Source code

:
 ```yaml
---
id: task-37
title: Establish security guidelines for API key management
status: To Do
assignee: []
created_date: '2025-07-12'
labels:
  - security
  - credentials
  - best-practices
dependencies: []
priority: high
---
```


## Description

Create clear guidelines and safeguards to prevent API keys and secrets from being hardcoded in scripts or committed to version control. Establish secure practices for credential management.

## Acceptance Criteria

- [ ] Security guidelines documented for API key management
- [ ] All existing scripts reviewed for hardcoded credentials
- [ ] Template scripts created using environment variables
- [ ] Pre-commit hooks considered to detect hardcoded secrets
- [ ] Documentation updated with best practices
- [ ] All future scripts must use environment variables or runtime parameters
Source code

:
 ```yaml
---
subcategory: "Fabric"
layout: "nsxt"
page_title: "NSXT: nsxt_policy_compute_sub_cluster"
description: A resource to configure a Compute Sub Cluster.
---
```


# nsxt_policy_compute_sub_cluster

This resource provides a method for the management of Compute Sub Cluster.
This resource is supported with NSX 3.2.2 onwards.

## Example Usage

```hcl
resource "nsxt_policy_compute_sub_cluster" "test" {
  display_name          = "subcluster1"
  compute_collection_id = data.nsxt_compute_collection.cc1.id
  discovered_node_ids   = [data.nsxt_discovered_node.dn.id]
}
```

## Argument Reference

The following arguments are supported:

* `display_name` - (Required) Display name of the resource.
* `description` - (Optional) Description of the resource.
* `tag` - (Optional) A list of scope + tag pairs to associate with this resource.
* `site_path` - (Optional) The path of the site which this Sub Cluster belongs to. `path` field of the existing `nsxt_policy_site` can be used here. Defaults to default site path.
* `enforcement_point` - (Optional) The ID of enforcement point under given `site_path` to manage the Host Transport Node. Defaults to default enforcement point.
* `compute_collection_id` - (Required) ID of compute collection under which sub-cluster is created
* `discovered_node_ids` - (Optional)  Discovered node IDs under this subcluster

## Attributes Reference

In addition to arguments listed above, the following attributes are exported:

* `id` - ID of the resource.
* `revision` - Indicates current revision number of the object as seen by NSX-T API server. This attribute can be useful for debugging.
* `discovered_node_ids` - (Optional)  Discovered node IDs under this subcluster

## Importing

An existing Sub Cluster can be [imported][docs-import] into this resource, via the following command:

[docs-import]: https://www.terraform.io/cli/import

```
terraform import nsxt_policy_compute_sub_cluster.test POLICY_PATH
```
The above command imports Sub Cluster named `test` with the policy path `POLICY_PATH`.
________
- EXERCISE DIRECTIONS: Exactly as written, please output every entry.

- THE ANSWER:
Source code

:
 ```yaml
---
id: task-37
title: Establish security guidelines for API key management
status: To Do
assignee: []
created_date: '2025-07-12'
labels:
  - security
  - credentials
  - best-practices
dependencies: []
priority: high
---
```


## Description

Create clear guidelines and safeguards to prevent API keys and secrets from being hardcoded in scripts or committed to version control. Establish secure practices for credential management.

## Acceptance Criteria

- [ ] Security guidelines documented for API key management
- [ ] All existing scripts reviewed for hardcoded credentials
- [ ] Template scripts created using environment variables
- [ ] Pre-commit hooks considered to detect hardcoded secrets
- [ ] Documentation updated with best practices
- [ ] All future scripts must use environment variables or runtime parameters
Source code

:
 ```yaml
---
subcategory: "Fabric"
layout: "nsxt"
page_title: "NSXT: nsxt_policy_compute_sub_cluster"
description: A resource to configure a Compute Sub Cluster.
---
```


# nsxt_policy_compute_sub_cluster

This resource provides a method for the management of Compute Sub Cluster.
This resource is supported with NSX 3.2.2 onwards.

## Example Usage

```hcl
resource "nsxt_policy_compute_sub_cluster" "test" {
  display_name          = "subcluster1"
  compute_collection_id = data.nsxt_compute_collection.cc1.id
  discovered_node_ids   = [data.nsxt_discovered_node.dn.id]
}
```

## Argument Reference

The following arguments are supported:

* `display_name` - (Required) Display name of the resource.
* `description` - (Optional) Description of the resource.
* `tag` - (Optional) A list of scope + tag pairs to associate with this resource.
* `site_path` - (Optional) The path of the site which this Sub Cluster belongs to. `path` field of the existing `nsxt_policy_site` can be used here. Defaults to default site path.
* `enforcement_point` - (Optional) The ID of enforcement point under given `site_path` to manage the Host Transport Node. Defaults to default enforcement point.
* `compute_collection_id` - (Required) ID of compute collection under which sub-cluster is created
* `discovered_node_ids` - (Optional)  Discovered node IDs under this subcluster

## Attributes Reference

In addition to arguments listed above, the following attributes are exported:

* `id` - ID of the resource.
* `revision` - Indicates current revision number of the object as seen by NSX-T API server. This attribute can be useful for debugging.
* `discovered_node_ids` - (Optional)  Discovered node IDs under this subcluster

## Importing

An existing Sub Cluster can be [imported][docs-import] into this resource, via the following command:

[docs-import]: https://www.terraform.io/cli/import

```
terraform import nsxt_policy_compute_sub_cluster.test POLICY_PATH
```
The above command imports Sub Cluster named `test` with the policy path `POLICY_PATH`.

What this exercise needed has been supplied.